Income from operations for the third quarter of 2023 was $14.3 million, or 11.4 percent of net sales, compared to $11.6 million, or 7.9 percent of net sales for the same period a year ago. Adjusted operating income for the third quarter of 2023 was $15.8 million, or 12.6 percent of adjusted net sales, compared to adjusted operating income of $11.3 million, or 7.9 percent of adjusted net sales a year ago.
Interest expense for the third quarter of 2023 was $5.8 million compared with $4.2 million a year ago.
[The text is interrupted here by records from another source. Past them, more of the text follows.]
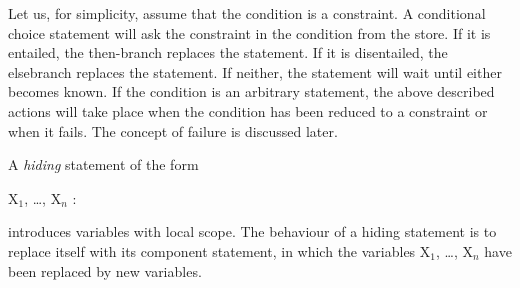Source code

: Let us, for simplicity, assume that the condition is a constraint.  A
conditional choice statement will ask the constraint in the condition
from the store.  If it is entailed, the then-branch replaces the
statement.  If it is disentailed, the elsebranch replaces the
statement.  If neither, the statement will wait until either becomes
known.  If the condition is an arbitrary statement, the above described
actions will take place when the condition has been reduced to a
constraint or when it fails.  The concept of failure is discussed
later.

A {\em hiding} statement of the form
%
\begin{progex}
X$_1$, \dots, X$_n$ : 
\end{progex}%
%
introduces variables with local scope.  The behaviour of a hiding
statement is to replace itself with its component statement, in which
the variables {\prog X$_1$, \dots, X$_n$} have been replaced by new
variables.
The increase reflected increased interest rates on the senior term loan and credit facility.
The company reported third-quarter 2023 net income of $6.8 million, or $0.93 per diluted share, compared to net income of $5.7 million, or $0.77 per diluted share, in the third quarter of 2022. Adjusted net income for the third quarter of 2023 was $8.0 million, or $1.09 per diluted share, compared to adjusted net income of $5.5 million, or $0.74 per diluted share in the year-ago period.
Balance Sheet Review
Cash and cash equivalents were $4.2 million at September 30, 2023 compared to $7.3 million on the same date a year ago.
Total debt at September 30, 2023 was $213.9 million consisting of $88.6 million on our senior term loan and $127.4 million of borrowings under the company’s senior secured asset-backed credit facility. Compared with September 30, 2022 and December 31, 2022, total debt at September 30, 2023 was down 24.9 percent and 16.7 percent, respectively.
Inventories at September 30, 2023 were $194.7 million, down 26.5 percent compared to $265.1 million on the same date a year ago and down 17.3 percent compared with $235.4 million at December 31, 2022.